Amoricons in general are either ignorant of or cannot stand to come to terms with the laws of economics.  Arizonans in general, and Tucson Tards in particular, cannot even fathom the concept of economic laws.  But that didn’t change the fact that once the housing bubble burst, those laws made their presence felt, with a vengeance.  Suddenly, Tucson Tards who thought that their over-mortgaged homes had set them on Easy Street for life discovered that no one was going to pay hundreds of thousands of dollars for a flimsy mobile home or prefabricated house that sat on a couple of acres of dry desert scrub land.  At the same time, those subprime “balloon” mortgages –you know, the ones that the sleazy mortgage lenders told the gullible tards would never adjust upward more than a quarter of percentage point per year—suddenly got a whole lot more expensive.  So expensive, in fact, that the Tucson Tards, with their shitty minimum-wage jobs that wouldn’t have qualified them for a mortgage to begin with under real, non-FED-manipulated market conditions, couldn’t afford them anymore.  So the tards, desperate for a way out, began to abandon their properties at astounding rates, or put them on the market, believing, for reasons only the Lord Himself could fathom, that there were people out there even stupider than they were who would pay a premium for distressed property in the middle of the desert, property generally with limited or no access to civilizational amenities. 

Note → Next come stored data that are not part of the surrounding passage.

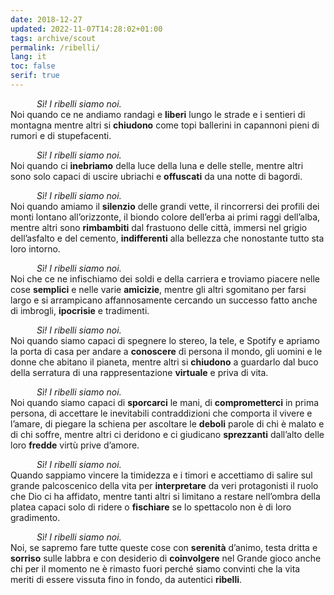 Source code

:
 ```yaml
---
date: 2018-12-27
updated: 2022-11-07T14:28:02+01:00
tags: archive/scout
permalink: /ribelli/
lang: it
toc: false
serif: true
---
```


&emsp;&emsp;&emsp;*Sì! I ribelli siamo noi.*  
Noi quando ce ne andiamo randagi e **liberi** lungo le strade e i sentieri di montagna mentre altri si **chiudono** come topi ballerini in capannoni pieni di rumori e di stupefacenti.

&emsp;&emsp;&emsp;*Sì! I ribelli siamo noi.*  
Noi quando ci **inebriamo** della luce della luna e delle stelle, mentre altri sono solo capaci di uscire ubriachi e **offuscati** da una notte di bagordi.

&emsp;&emsp;&emsp;*Sì! I ribelli siamo noi.*  
Noi quando amiamo il **silenzio** delle grandi vette, il rincorrersi dei profili dei monti lontano all’orizzonte, il biondo colore dell’erba ai primi raggi dell’alba, mentre altri sono **rimbambiti** dal frastuono delle città, immersi nel grigio dell’asfalto e del cemento, **indifferenti** alla bellezza che nonostante tutto sta loro intorno.

&emsp;&emsp;&emsp;*Sì! I ribelli siamo noi.*  
Noi che ce ne infischiamo dei soldi e della carriera e troviamo piacere nelle cose **semplici** e nelle varie **amicizie**, mentre gli altri sgomitano per farsi largo e si arrampicano affannosamente cercando un successo fatto anche di imbrogli, **ipocrisie** e tradimenti.

&emsp;&emsp;&emsp;*Sì! I ribelli siamo noi.*  
Noi quando siamo capaci di spegnere lo stereo, la tele, e Spotify e apriamo la porta di casa per andare a **conoscere** di persona il mondo, gli uomini e le donne che abitano il pianeta, mentre altri si **chiudono** a guardarlo dal buco della serratura di una rappresentazione **virtuale** e priva di vita.

&emsp;&emsp;&emsp;*Sì! I ribelli siamo noi.*  
Noi quando siamo capaci di **sporcarci** le mani, di **comprometterci** in prima persona, di accettare le inevitabili contraddizioni che comporta il vivere e l’amare, di piegare la schiena per ascoltare le **deboli** parole di chi è malato e di chi soffre, mentre altri ci deridono e ci giudicano **sprezzanti** dall’alto delle loro **fredde** virtù prive d’amore.

&emsp;&emsp;&emsp;*Sì! I ribelli siamo noi.*  
Quando sappiamo vincere la timidezza e i timori e accettiamo di salire sul grande palcoscenico della vita per **interpretare** da veri protagonisti il ruolo che Dio ci ha affidato, mentre tanti altri si limitano a restare nell’ombra della platea capaci solo di ridere o **fischiare** se lo spettacolo non è di loro gradimento.

&emsp;&emsp;&emsp;*Sì! I ribelli siamo noi.*  
Noi, se sapremo fare tutte queste cose con **serenità** d’animo, testa dritta e **sorriso** sulle labbra e con desiderio di **coinvolgere** nel Grande gioco anche chi per il momento ne è rimasto fuori perché siamo convinti che la vita meriti di essere vissuta fino in fondo, da autentici **ribelli**.
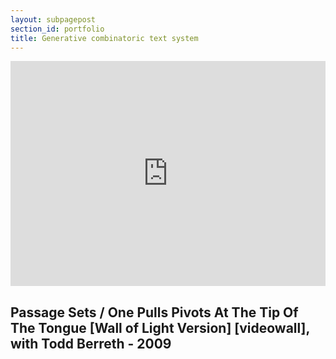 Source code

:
 ```yaml
---
layout: subpagepost
section_id: portfolio
title: Generative combinatoric text system 
---
```

<div class="full">
    <div class="row">
        <div class="large-12 large-centered columns">
          <iframe src="https://player.vimeo.com/video/423161548" width="640" height="360" frameborder="0" allow="autoplay; fullscreen" allowfullscreen></iframe>
        </div>
    </div>
    <div class="Text_works">
    <h2>Passage Sets / One Pulls Pivots At The Tip Of The Tongue [Wall of Light Version] [videowall], with Todd Berreth - 2009</h2>
    <p style="line-height:25px; font-size: 18px">
    </p>
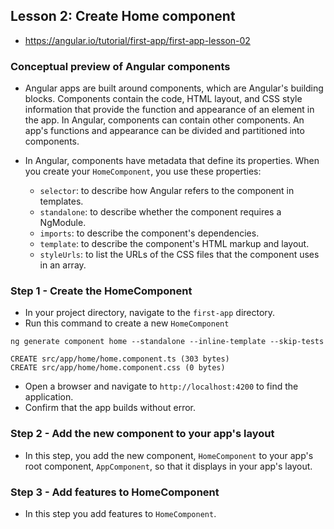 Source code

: 
## Lesson 2: Create Home component
- https://angular.io/tutorial/first-app/first-app-lesson-02


### Conceptual preview of Angular components
- Angular apps are built around components, which are Angular's building blocks. Components contain the code, HTML layout, and CSS style information that provide the function and appearance of an element in the app. In Angular, components can contain other components. An app's functions and appearance can be divided and partitioned into components.

- In Angular, components have metadata that define its properties. When you create your `HomeComponent`, you use these properties:
    - `selector`: to describe how Angular refers to the component in templates.
    - `standalone`: to describe whether the component requires a NgModule.
    - `imports`: to describe the component's dependencies.
    - `template`: to describe the component's HTML markup and layout.
    - `styleUrls`: to list the URLs of the CSS files that the component uses in an array.


### Step 1 - Create the HomeComponent
- In your project directory, navigate to the `first-app` directory.
- Run this command to create a new `HomeComponent`
```
ng generate component home --standalone --inline-template --skip-tests

CREATE src/app/home/home.component.ts (303 bytes)
CREATE src/app/home/home.component.css (0 bytes)
```
- Open a browser and navigate to `http://localhost:4200` to find the application.
- Confirm that the app builds without error.



### Step 2 - Add the new component to your app's layout
- In this step, you add the new component, `HomeComponent` to your app's root component, `AppComponent`, so that it displays in your app's layout.


### Step 3 - Add features to HomeComponent
- In this step you add features to `HomeComponent`.
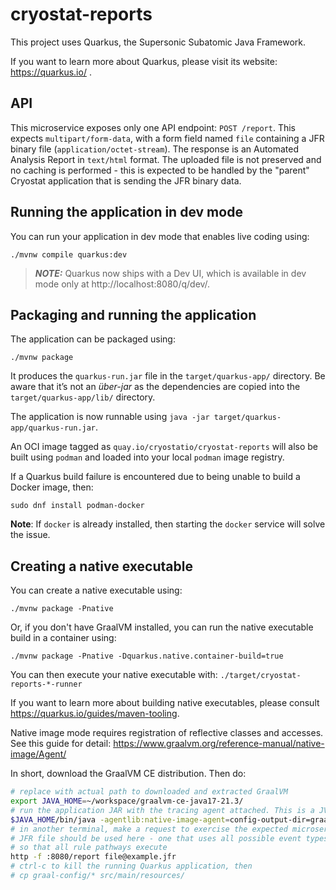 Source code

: # cryostat-reports

This project uses Quarkus, the Supersonic Subatomic Java Framework.

If you want to learn more about Quarkus, please visit its website: https://quarkus.io/ .

## API

This microservice exposes only one API endpoint: `POST /report`. This expects `multipart/form-data`,
with a form field named `file` containing a JFR binary file (`application/octet-stream`). The response
is an Automated Analysis Report in `text/html` format. The uploaded file is not preserved and no
caching is performed - this is expected to be handled by the "parent" Cryostat application that is
sending the JFR binary data.

## Running the application in dev mode

You can run your application in dev mode that enables live coding using:
```shell script
./mvnw compile quarkus:dev
```

> **_NOTE:_**  Quarkus now ships with a Dev UI, which is available in dev mode only at http://localhost:8080/q/dev/.

## Packaging and running the application

The application can be packaged using:
```shell script
./mvnw package
```

It produces the `quarkus-run.jar` file in the `target/quarkus-app/` directory.
Be aware that it’s not an _über-jar_ as the dependencies are copied into the `target/quarkus-app/lib/` directory.

The application is now runnable using `java -jar target/quarkus-app/quarkus-run.jar`.

An OCI image tagged as `quay.io/cryostatio/cryostat-reports` will also be built using `podman`
and loaded into your local `podman` image registry.

If a Quarkus build failure is encountered due to being unable to build a Docker image, then:
```shell script
sudo dnf install podman-docker
```

**Note**: If `docker` is already installed, then starting the `docker` service will solve the issue.

## Creating a native executable

You can create a native executable using: 
```shell script
./mvnw package -Pnative
```

Or, if you don't have GraalVM installed, you can run the native executable build in a container using: 
```shell script
./mvnw package -Pnative -Dquarkus.native.container-build=true
```

You can then execute your native executable with: `./target/cryostat-reports-*-runner`

If you want to learn more about building native executables, please consult https://quarkus.io/guides/maven-tooling.

Native image mode requires registration of reflective classes and accesses. See this guide for detail:
https://www.graalvm.org/reference-manual/native-image/Agent/

In short, download the GraalVM CE distribution. Then do:
```bash
# replace with actual path to downloaded and extracted GraalVM
export JAVA_HOME=~/workspace/graalvm-ce-java17-21.3/
# run the application JAR with the tracing agent attached. This is a JVM-mode JAR!
$JAVA_HOME/bin/java -agentlib:native-image-agent=config-output-dir=graal-config -jar target/cryostat-reports-*-runner.jar
# in another terminal, make a request to exercise the expected microservice code path. Some "fully-featured"
# JFR file should be used here - one that uses all possible event types used in rules analysis,
# so that all rule pathways execute
http -f :8080/report file@example.jfr
# ctrl-c to kill the running Quarkus application, then
# cp graal-config/* src/main/resources/
```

Occasionally a white knight in the form of a potential buyer with cash, usually always someone from out of town, guided by one of the area’s sleazy and incompetent real estate hacks, would find some luck Tucson Tard trying to escape their mortgage and would offer them at least enough to cover most of their existing mortgage balance, or some amount approximating the actual current market value of the property.  Amazingly, most of the tards balked at such offers, demanding their full, bubble-era asking price, however unrealistic it was, and simply decided to hold out (to no avail) for more money. 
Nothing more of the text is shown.